*TASK REQUIREMENTS*:
Could you set down exactly the lines of the data below, starting at the one that holds "MongoDB: MongoDB driver for Node.js" and ending at the one that holds "connect-mongo: MongoDB session", both included, and only those?

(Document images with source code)

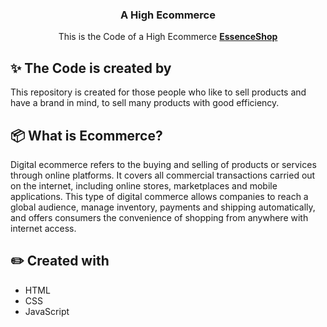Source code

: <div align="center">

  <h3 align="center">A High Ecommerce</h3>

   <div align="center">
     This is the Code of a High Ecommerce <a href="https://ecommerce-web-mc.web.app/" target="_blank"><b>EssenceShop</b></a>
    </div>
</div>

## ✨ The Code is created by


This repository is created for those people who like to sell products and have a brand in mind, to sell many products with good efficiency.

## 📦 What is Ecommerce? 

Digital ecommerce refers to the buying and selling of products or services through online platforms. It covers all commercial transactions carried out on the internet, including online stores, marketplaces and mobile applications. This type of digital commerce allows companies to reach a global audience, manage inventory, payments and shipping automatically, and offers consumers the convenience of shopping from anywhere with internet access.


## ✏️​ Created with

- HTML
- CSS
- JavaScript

...

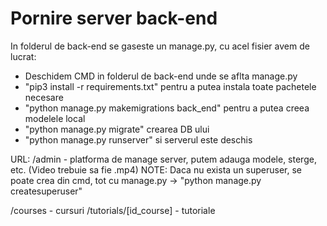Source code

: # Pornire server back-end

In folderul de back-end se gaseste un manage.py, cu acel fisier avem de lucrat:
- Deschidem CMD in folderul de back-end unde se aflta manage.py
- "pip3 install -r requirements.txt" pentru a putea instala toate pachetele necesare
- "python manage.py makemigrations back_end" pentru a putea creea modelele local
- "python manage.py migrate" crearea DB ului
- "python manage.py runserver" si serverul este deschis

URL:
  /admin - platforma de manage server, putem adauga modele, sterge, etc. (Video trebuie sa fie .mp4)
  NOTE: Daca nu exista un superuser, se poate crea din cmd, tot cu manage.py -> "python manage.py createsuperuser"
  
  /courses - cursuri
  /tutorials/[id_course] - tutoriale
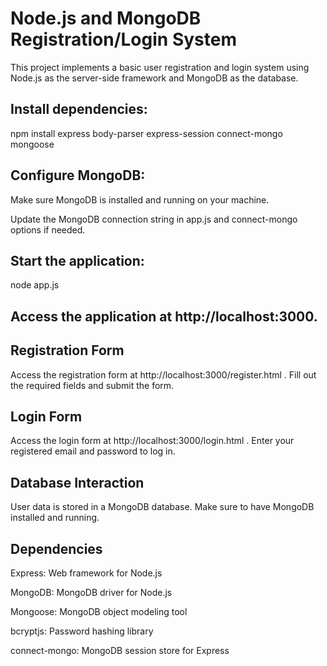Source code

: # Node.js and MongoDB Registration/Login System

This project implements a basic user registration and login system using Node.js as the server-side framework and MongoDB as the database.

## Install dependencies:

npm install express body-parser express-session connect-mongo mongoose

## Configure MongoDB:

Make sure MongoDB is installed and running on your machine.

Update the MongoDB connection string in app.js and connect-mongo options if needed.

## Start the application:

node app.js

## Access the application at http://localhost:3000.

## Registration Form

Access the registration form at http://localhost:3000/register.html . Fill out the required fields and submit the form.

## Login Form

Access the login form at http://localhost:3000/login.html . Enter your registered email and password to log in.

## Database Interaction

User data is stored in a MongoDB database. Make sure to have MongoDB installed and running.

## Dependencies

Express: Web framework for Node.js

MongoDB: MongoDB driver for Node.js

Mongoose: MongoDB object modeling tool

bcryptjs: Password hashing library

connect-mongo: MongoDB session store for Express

*REPLY*:
MongoDB: MongoDB driver for Node.js

Mongoose: MongoDB object modeling tool

bcryptjs: Password hashing library

connect-mongo: MongoDB session store for Express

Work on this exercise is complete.